In many developed countries, children have never had it so good, with access to education, health care, the internet and much more.

But millions more are facing unprecedented upheaval. More than 50 million children have been uprooted from their homes due to conflict, poverty and climate change while millions more face violence in their communities. According to the UN, around 263 million children do not attend school and last year nearly six million children under five died from mostly preventable diseases.

This picture of a wounded Syrian boy captures just a fragment of the horrors of AleppoPlay!00:40

Children in Syria are living in fear every day.

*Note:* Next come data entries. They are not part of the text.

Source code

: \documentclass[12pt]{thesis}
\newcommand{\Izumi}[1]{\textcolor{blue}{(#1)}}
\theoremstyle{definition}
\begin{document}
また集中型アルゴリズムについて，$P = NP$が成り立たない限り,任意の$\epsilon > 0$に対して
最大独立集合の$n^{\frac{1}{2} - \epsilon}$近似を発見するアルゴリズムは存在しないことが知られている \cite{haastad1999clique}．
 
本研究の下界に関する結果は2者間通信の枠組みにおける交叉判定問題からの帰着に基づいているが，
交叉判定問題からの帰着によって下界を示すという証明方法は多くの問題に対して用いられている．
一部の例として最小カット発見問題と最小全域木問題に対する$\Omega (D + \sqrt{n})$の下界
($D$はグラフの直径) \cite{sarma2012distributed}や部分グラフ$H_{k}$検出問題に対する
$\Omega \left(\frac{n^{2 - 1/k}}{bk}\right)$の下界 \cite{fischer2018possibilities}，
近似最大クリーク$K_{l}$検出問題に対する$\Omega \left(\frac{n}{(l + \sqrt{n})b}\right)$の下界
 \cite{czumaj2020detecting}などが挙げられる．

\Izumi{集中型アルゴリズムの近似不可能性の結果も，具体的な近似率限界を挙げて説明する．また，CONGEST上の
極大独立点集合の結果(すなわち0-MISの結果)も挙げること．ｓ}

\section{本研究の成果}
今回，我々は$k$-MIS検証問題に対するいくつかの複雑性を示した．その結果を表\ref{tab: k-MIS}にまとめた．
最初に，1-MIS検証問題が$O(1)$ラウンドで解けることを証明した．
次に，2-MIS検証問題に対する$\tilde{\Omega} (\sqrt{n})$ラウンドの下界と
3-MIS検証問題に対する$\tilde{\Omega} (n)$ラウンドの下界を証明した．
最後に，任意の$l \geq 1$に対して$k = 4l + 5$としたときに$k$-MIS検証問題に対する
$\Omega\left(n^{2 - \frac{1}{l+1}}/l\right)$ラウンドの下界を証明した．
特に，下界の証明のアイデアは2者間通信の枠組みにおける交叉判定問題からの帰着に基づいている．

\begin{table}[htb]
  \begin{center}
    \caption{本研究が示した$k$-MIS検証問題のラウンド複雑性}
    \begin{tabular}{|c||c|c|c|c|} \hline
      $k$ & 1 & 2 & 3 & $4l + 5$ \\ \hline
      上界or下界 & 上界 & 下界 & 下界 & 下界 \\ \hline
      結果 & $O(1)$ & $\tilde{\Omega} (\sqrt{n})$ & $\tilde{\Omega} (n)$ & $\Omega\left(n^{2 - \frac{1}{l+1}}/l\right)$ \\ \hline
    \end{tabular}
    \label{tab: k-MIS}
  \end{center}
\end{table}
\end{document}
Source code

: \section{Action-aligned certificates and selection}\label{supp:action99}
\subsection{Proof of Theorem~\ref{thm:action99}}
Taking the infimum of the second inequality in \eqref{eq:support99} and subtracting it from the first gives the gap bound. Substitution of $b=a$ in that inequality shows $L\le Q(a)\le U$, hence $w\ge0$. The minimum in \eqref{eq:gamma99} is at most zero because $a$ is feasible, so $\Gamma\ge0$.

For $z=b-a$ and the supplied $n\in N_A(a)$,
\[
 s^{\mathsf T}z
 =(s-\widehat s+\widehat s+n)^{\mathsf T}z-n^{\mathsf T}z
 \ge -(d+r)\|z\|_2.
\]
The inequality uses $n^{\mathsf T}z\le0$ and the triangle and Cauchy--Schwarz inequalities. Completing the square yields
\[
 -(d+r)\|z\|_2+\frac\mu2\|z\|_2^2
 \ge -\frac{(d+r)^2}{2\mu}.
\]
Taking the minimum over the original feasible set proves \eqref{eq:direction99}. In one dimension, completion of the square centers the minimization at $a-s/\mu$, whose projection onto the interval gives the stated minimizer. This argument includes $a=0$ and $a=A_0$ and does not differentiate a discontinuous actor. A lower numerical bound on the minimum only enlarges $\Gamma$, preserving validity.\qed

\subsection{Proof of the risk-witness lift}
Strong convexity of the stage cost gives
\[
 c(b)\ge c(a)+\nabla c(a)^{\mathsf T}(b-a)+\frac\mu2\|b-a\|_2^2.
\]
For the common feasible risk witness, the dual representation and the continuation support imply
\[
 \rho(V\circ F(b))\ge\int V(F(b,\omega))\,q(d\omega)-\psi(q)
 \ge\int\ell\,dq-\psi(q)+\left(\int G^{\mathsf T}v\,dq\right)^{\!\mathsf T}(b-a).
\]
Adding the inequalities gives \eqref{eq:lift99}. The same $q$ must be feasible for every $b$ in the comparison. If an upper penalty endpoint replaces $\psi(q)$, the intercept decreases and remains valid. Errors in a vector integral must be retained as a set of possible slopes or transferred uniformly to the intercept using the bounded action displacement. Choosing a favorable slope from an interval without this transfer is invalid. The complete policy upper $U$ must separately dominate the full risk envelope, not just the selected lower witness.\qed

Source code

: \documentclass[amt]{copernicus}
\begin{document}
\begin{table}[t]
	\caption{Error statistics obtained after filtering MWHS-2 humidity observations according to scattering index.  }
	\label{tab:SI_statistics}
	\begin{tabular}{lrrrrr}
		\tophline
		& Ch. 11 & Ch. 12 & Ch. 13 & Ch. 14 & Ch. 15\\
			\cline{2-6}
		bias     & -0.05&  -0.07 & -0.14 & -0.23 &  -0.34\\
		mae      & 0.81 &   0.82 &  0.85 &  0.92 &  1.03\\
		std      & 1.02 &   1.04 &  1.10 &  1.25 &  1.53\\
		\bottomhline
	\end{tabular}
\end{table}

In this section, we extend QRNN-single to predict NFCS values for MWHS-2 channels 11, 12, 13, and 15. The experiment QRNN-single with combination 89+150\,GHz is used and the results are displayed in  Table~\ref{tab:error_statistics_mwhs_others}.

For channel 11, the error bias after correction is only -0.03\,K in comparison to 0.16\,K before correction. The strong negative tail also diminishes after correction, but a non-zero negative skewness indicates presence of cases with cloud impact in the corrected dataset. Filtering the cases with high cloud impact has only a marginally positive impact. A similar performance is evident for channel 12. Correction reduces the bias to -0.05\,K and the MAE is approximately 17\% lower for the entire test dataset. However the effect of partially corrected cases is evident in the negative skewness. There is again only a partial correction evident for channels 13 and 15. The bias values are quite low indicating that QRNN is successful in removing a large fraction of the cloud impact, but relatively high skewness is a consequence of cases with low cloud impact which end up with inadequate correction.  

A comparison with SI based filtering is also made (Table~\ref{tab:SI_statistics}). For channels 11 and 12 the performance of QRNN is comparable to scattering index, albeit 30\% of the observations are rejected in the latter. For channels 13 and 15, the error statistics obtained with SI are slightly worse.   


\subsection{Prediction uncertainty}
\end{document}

The relentless bombardment forced schools in east Aleppo, many of which already operate from basements because of government attacks, to close on Saturday and Sunday “for the safety of students and teachers, after the barbarous aerial strikes”, according to humanitarian coordinator for Syria Ali al-Za’atari and regional humanitarian coordinator Kevin Kennedy. Staff were forced to evacuate the east’s only children’s hospital because of repeated attacks, removing babies from incubators.

“On this Children’s Day, we must confront the uncomfortable truth that around the world, the rights of millions of children are being violated every day,” Anthony Lake, Unicef Executive Director, said.

Children collect firewood amid the rubble of Aleppo this week
Children collect firewood amid the rubble of Aleppo this week CREDIT: REUTERS

“They’re being violated in eastern Aleppo and other besieged areas across Syria, where children are cut off from food, water, and medical care,” he said, adding their rights were also being violated in Yemen, northeastern Nigeria and South Sudan.

“They’re being violated around the world, in every country, wherever children are the victims of violence, abuse and exploitation,” he said.

How to help

There are many ways to help promote children’s rights and donate money, but one of the most high-profile causes in the UK is Children in Need, which took place on Friday.

This year the live Appeal Show raised a record total of nearly £47 million in a night of tributes to the late Sir Terry Wogan – an impressive rise from last year’s total of £37.1 million.

Announcing the sum, Presenter Rochelle Humes said: “That’s absolutely incredible and I just know how proud Sir Terry would have been.”

Children In Need aims to protect every child in the UK and currently supports 2,400 projects across the nation.